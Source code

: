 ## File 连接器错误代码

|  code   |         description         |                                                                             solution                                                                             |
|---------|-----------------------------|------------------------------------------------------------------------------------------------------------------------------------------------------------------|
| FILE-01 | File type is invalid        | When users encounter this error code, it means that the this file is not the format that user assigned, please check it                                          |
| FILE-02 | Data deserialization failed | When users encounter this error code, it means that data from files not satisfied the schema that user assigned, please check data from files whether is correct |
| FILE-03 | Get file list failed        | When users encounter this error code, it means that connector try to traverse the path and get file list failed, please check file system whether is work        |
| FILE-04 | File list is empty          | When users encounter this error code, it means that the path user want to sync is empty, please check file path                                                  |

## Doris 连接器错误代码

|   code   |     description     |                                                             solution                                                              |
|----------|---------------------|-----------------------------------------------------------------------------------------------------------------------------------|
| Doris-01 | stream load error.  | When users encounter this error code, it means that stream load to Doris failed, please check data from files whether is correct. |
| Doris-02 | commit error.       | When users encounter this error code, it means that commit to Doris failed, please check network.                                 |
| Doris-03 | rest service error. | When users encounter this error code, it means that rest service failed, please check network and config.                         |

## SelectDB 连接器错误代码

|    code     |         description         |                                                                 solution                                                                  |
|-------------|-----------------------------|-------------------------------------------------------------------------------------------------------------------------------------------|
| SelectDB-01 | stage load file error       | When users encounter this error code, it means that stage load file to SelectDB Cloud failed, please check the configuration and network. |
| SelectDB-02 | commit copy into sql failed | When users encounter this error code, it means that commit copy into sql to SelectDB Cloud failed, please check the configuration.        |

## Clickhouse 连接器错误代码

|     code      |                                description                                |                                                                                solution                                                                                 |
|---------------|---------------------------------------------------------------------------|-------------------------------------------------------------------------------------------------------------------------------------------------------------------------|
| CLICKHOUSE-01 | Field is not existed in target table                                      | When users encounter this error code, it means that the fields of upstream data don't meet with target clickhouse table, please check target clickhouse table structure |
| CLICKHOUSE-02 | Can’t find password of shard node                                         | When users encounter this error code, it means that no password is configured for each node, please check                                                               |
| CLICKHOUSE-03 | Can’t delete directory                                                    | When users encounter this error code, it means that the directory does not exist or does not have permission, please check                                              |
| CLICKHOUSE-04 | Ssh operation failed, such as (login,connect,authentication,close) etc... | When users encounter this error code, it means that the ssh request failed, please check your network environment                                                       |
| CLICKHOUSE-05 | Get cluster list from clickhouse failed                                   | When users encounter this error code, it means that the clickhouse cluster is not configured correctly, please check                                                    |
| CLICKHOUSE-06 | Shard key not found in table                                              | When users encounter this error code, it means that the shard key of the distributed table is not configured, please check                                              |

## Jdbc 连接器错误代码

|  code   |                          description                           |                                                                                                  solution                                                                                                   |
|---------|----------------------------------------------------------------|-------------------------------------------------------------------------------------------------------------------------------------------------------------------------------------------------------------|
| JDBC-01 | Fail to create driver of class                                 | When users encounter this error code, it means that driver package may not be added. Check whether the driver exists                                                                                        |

→ **Work to be completed**: Where the word "data" shows up in a line of the entries above, copy that line.

→ **Finished exercise**:
| FILE-02 | Data deserialization failed | When users encounter this error code, it means that data from files not satisfied the schema that user assigned, please check data from files whether is correct |
| Doris-01 | stream load error.  | When users encounter this error code, it means that stream load to Doris failed, please check data from files whether is correct. |
| CLICKHOUSE-01 | Field is not existed in target table                                      | When users encounter this error code, it means that the fields of upstream data don't meet with target clickhouse table, please check target clickhouse table structure |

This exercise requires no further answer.